_THE DATA_.

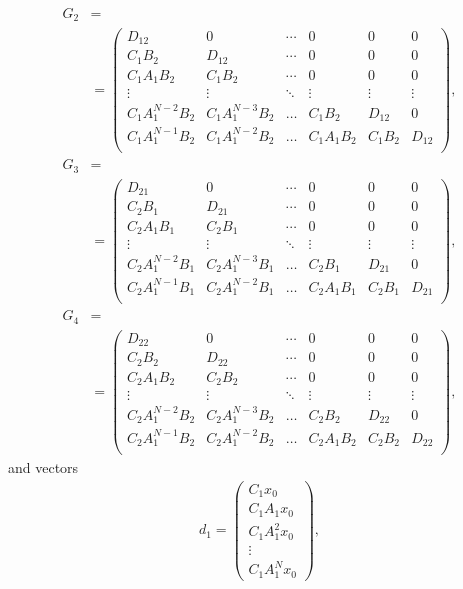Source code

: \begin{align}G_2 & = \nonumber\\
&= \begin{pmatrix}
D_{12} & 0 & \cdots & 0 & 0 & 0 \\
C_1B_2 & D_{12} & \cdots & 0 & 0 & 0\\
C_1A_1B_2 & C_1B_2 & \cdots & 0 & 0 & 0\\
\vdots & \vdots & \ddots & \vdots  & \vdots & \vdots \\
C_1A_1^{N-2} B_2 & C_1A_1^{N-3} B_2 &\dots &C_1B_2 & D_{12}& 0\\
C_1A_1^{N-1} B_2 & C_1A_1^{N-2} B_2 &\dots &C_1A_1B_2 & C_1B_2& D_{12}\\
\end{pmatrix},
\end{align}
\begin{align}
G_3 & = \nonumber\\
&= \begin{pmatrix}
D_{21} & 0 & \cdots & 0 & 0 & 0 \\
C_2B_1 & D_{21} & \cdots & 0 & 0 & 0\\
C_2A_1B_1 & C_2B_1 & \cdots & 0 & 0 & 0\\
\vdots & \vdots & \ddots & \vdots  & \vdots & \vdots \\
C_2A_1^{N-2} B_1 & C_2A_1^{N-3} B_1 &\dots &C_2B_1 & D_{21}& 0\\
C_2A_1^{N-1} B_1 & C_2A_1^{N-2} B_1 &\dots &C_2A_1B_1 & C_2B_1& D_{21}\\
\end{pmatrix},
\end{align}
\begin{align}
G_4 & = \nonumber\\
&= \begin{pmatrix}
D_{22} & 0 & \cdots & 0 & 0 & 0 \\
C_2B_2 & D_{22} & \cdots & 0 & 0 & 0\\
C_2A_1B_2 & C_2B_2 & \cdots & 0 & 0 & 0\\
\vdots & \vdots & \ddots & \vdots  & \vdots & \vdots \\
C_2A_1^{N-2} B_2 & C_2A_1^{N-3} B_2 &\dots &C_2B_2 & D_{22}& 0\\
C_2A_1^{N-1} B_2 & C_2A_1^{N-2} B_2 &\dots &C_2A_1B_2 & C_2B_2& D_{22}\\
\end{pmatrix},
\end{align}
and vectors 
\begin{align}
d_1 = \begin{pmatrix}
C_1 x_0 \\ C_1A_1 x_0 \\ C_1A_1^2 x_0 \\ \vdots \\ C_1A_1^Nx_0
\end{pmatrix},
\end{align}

---

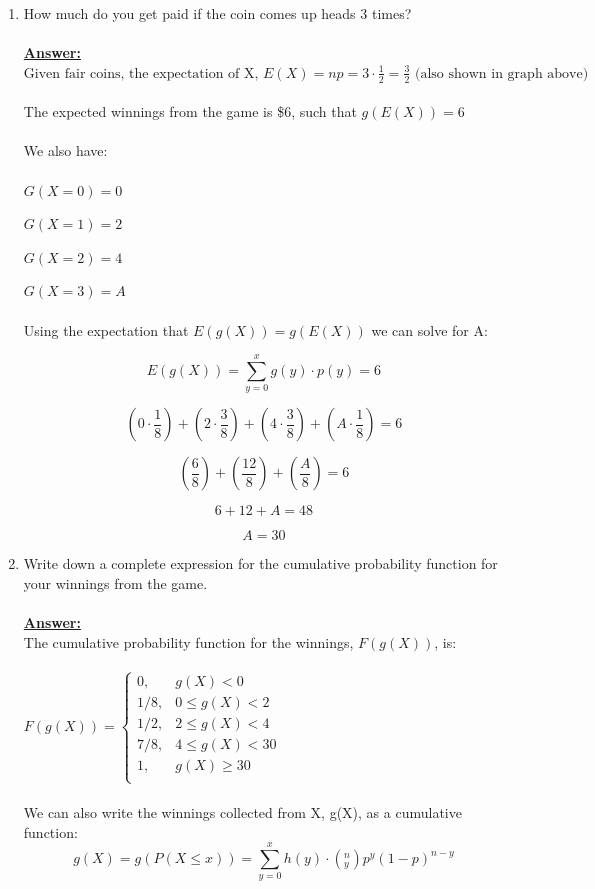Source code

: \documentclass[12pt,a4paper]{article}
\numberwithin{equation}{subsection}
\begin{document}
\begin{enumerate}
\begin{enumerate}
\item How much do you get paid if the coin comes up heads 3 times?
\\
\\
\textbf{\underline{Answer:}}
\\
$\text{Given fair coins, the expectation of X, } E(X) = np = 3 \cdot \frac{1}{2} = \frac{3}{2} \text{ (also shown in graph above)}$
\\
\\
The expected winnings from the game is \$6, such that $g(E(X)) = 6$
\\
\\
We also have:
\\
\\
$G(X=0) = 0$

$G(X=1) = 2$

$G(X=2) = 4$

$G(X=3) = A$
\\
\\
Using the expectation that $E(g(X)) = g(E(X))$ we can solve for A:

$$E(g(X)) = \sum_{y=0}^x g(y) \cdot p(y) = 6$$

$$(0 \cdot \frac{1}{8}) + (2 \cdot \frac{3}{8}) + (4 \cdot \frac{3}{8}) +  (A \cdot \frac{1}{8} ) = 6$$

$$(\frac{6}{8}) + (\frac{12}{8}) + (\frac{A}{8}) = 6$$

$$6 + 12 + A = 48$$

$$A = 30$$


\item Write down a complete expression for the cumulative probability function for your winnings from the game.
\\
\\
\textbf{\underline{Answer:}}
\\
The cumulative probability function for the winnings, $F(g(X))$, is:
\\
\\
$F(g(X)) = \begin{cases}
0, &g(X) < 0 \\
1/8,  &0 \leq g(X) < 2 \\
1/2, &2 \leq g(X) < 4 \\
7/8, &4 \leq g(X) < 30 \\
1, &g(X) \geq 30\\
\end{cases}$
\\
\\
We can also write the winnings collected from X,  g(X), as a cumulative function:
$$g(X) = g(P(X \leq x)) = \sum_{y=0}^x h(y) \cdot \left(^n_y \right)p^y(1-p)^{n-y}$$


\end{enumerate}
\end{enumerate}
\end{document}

==

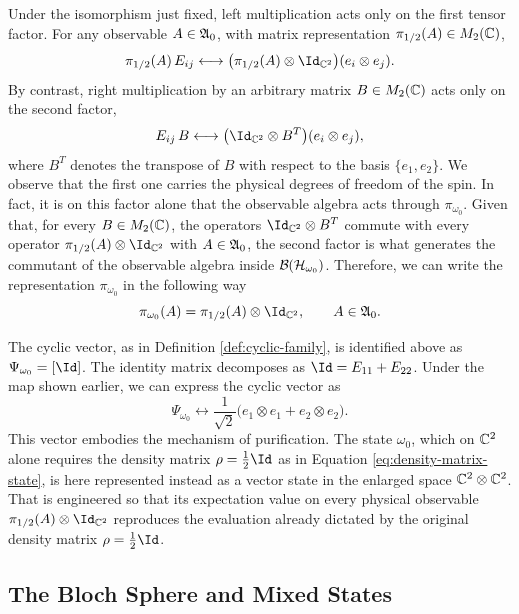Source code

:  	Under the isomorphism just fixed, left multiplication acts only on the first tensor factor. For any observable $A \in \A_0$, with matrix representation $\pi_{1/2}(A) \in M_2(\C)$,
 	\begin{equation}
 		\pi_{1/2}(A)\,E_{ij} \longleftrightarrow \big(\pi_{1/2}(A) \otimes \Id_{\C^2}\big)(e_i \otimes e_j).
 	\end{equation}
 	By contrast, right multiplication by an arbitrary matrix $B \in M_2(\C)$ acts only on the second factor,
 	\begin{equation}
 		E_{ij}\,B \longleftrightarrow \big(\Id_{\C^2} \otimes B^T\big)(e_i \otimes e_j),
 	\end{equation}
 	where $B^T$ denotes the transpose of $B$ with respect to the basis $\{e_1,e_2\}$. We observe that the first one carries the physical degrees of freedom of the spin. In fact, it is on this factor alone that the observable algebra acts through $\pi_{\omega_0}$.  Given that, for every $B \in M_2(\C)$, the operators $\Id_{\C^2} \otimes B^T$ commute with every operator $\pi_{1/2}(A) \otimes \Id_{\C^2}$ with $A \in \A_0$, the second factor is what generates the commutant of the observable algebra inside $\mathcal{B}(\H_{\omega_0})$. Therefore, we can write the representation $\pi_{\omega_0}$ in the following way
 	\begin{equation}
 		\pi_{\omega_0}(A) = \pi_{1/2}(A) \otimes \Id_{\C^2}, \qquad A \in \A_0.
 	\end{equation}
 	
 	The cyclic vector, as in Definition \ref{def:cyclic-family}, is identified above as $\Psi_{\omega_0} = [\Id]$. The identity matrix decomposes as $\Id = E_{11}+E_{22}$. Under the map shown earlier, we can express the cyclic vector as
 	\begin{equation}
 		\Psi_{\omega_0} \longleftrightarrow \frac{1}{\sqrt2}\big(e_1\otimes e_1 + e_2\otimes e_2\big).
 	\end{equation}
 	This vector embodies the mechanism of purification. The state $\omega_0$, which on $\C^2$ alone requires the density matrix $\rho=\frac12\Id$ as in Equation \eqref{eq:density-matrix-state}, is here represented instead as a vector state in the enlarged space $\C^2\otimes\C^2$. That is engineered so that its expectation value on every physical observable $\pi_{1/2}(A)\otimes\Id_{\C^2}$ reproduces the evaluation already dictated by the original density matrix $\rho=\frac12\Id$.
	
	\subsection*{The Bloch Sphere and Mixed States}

_PROBLEM TO SOLVE_. Find the lines in the data that hold the word "above". Reply with how many there are and nothing more.

_RESPONSE TO THIS EXERCISE_. 2